Our agent was running every message through Claude API. Morning briefing? Claude. “Mark that task done”? Claude. “What time is it in Tokyo”? Claude. The responses were excellent. The bill was not.
More importantly, when Anthropic’s API had a hiccup — and every API has hiccups — the agent went completely silent. No fallback. No degraded mode. Just nothing.
The Problem
Single-model agents have two failure modes: they’re too expensive for simple tasks, and they’re completely down when the API is down. Both problems have the same root cause — every message takes the same path through the same model.
A task confirmation doesn’t need the same model that writes a 500-word content draft. But if both tasks go through the same API call, they cost the same and fail together.
Why This Happens
When you prototype an agent, you wire it to one LLM endpoint. It works. The quality is good. Shipping means shipping, so you ship with one model. Adding a second model feels like premature optimization — until the API bill arrives or the first outage hits.
The real cost isn’t the money. It’s the architectural assumption that the agent only has one brain. Once that assumption is baked in, every message competes for the same resource.
The Fix
Run two models. Route between them based on task complexity.
The setup:
Claude API (remote, primary): Complex reasoning, content generation, email extraction, multi-step planning, tool use. This is the expensive brain that earns its cost.
Ollama (local, fallback): Simple confirmations, quick lookups, status summaries, message classification. Free, fast, always available as long as the machine is on.
The routing logic:
Skills declare which model they need in their YAML frontmatter. The orchestrator reads the model field and routes accordingly. No model declared? Default to Ollama with Claude as the safety net.

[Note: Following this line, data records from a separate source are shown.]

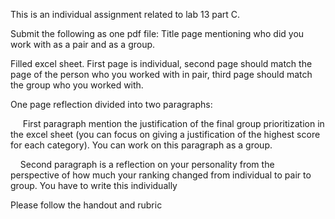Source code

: This is an individual assignment related to lab 13 part C.

Submit the following as one pdf file:
Title page mentioning who did you work with as a pair and as a group.

Filled excel sheet. First page is individual, second page should match the page of the person who you worked with in pair, third page should match the group who you worked with.

One page reflection divided into two paragraphs:

     First paragraph mention the justification of the final group prioritization in the excel sheet (you can focus on giving a justification of the highest score for each category). You can work on this paragraph as a group.

    Second paragraph is a reflection on your personality from the perspective of how much your ranking changed from individual to pair to group. You have to write this individually

Please follow the handout and rubric
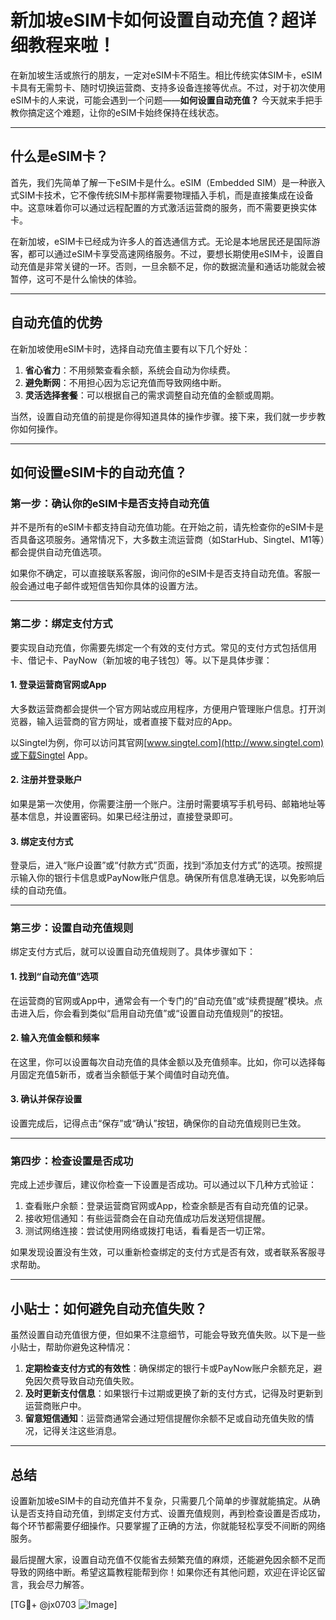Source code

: # 新加坡eSIM卡如何设置自动充值？超详细教程来啦！

在新加坡生活或旅行的朋友，一定对eSIM卡不陌生。相比传统实体SIM卡，eSIM卡具有无需剪卡、随时切换运营商、支持多设备连接等优点。不过，对于初次使用eSIM卡的人来说，可能会遇到一个问题——**如何设置自动充值？** 今天就来手把手教你搞定这个难题，让你的eSIM卡始终保持在线状态。

---

## 什么是eSIM卡？

首先，我们先简单了解一下eSIM卡是什么。eSIM（Embedded SIM）是一种嵌入式SIM卡技术，它不像传统SIM卡那样需要物理插入手机，而是直接集成在设备中。这意味着你可以通过远程配置的方式激活运营商的服务，而不需要更换实体卡。

在新加坡，eSIM卡已经成为许多人的首选通信方式。无论是本地居民还是国际游客，都可以通过eSIM卡享受高速网络服务。不过，要想长期使用eSIM卡，设置自动充值是非常关键的一环。否则，一旦余额不足，你的数据流量和通话功能就会被暂停，这可不是什么愉快的体验。

---

## 自动充值的优势

在新加坡使用eSIM卡时，选择自动充值主要有以下几个好处：

1. **省心省力**：不用频繁查看余额，系统会自动为你续费。
2. **避免断网**：不用担心因为忘记充值而导致网络中断。
3. **灵活选择套餐**：可以根据自己的需求调整自动充值的金额或周期。

当然，设置自动充值的前提是你得知道具体的操作步骤。接下来，我们就一步步教你如何操作。

---

## 如何设置eSIM卡的自动充值？

### 第一步：确认你的eSIM卡是否支持自动充值

并不是所有的eSIM卡都支持自动充值功能。在开始之前，请先检查你的eSIM卡是否具备这项服务。通常情况下，大多数主流运营商（如StarHub、Singtel、M1等）都会提供自动充值选项。

如果你不确定，可以直接联系客服，询问你的eSIM卡是否支持自动充值。客服一般会通过电子邮件或短信告知你具体的设置方法。

---

### 第二步：绑定支付方式

要实现自动充值，你需要先绑定一个有效的支付方式。常见的支付方式包括信用卡、借记卡、PayNow（新加坡的电子钱包）等。以下是具体步骤：

#### 1. 登录运营商官网或App

大多数运营商都会提供一个官方网站或应用程序，方便用户管理账户信息。打开浏览器，输入运营商的官方网址，或者直接下载对应的App。

以Singtel为例，你可以访问其官网[www.singtel.com](http://www.singtel.com)或下载Singtel App。

#### 2. 注册并登录账户

如果是第一次使用，你需要注册一个账户。注册时需要填写手机号码、邮箱地址等基本信息，并设置密码。如果已经注册过，直接登录即可。

#### 3. 绑定支付方式

登录后，进入“账户设置”或“付款方式”页面，找到“添加支付方式”的选项。按照提示输入你的银行卡信息或PayNow账户信息。确保所有信息准确无误，以免影响后续的自动充值。

---

### 第三步：设置自动充值规则

绑定支付方式后，就可以设置自动充值规则了。具体步骤如下：

#### 1. 找到“自动充值”选项

在运营商的官网或App中，通常会有一个专门的“自动充值”或“续费提醒”模块。点击进入后，你会看到类似“启用自动充值”或“设置自动充值规则”的按钮。

#### 2. 输入充值金额和频率

在这里，你可以设置每次自动充值的具体金额以及充值频率。比如，你可以选择每月固定充值5新币，或者当余额低于某个阈值时自动充值。

#### 3. 确认并保存设置

设置完成后，记得点击“保存”或“确认”按钮，确保你的自动充值规则已生效。

---

### 第四步：检查设置是否成功

完成上述步骤后，建议你检查一下设置是否成功。可以通过以下几种方式验证：

1. 查看账户余额：登录运营商官网或App，检查余额是否有自动充值的记录。
2. 接收短信通知：有些运营商会在自动充值成功后发送短信提醒。
3. 测试网络连接：尝试使用网络或拨打电话，看看是否一切正常。

如果发现设置没有生效，可以重新检查绑定的支付方式是否有效，或者联系客服寻求帮助。

---

## 小贴士：如何避免自动充值失败？

虽然设置自动充值很方便，但如果不注意细节，可能会导致充值失败。以下是一些小贴士，帮助你避免这种情况：

1. **定期检查支付方式的有效性**：确保绑定的银行卡或PayNow账户余额充足，避免因欠费导致自动充值失败。
2. **及时更新支付信息**：如果银行卡过期或更换了新的支付方式，记得及时更新到运营商账户中。
3. **留意短信通知**：运营商通常会通过短信提醒你余额不足或自动充值失败的情况，记得关注这些消息。

---

## 总结

设置新加坡eSIM卡的自动充值并不复杂，只需要几个简单的步骤就能搞定。从确认是否支持自动充值，到绑定支付方式、设置充值规则，再到检查设置是否成功，每个环节都需要仔细操作。只要掌握了正确的方法，你就能轻松享受不间断的网络服务。

最后提醒大家，设置自动充值不仅能省去频繁充值的麻烦，还能避免因余额不足而导致的网络中断。希望这篇教程能帮到你！如果你还有其他问题，欢迎在评论区留言，我会尽力解答。

[TG💪+ @jx0703 ![Image](https://github.com/user-attachments/assets/dbca1d08-cadb-493c-b0ec-ad6f7a83f270)]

Note: model is not part of the Agent Skills spec — it’s a custom field we added to our harness. The spec defines name, description, user-invocable, and tools, but model routing is runtime-specific. We added model because the harness needs to know which brain to use before it starts processing. If you’re building your own skill runner, this is the kind of field you extend the spec with for your own needs.
async function chat(systemPrompt, messages, tools, route = 'default') {
// Skill declared model: claude — go straight to the API
if (route === 'claude') {
return await claude.chat(systemPrompt, messages, tools);
}
// Everything else tries Ollama first (free, local)
const ollamaUp = await ollama.isAvailable();
if (ollamaUp) {
try {
return await ollama.chat(systemPrompt, messages);
} catch (err) {
logger.warn('Ollama failed, falling back to Claude', { error: err.message });
}
}
// Ollama down or errored — Claude picks it up
return await claude.chat(systemPrompt, messages, tools);
}
What goes where:
Skills that declare model: claude:
- Content drafting (articles, emails, social posts)
- Email extraction (parsing forwarded emails into structured data)
- Multi-step task planning
- Any skill that needs tool use (file operations, web searches)
- Anything where nuance matters
Everything else hits Ollama by default:
- General conversation
- Task confirmations (“Done. Marked ‘update webhook’ as complete.”)
- Time/date lookups
- Simple status queries from existing context
- Message classification (is this urgent or routine?)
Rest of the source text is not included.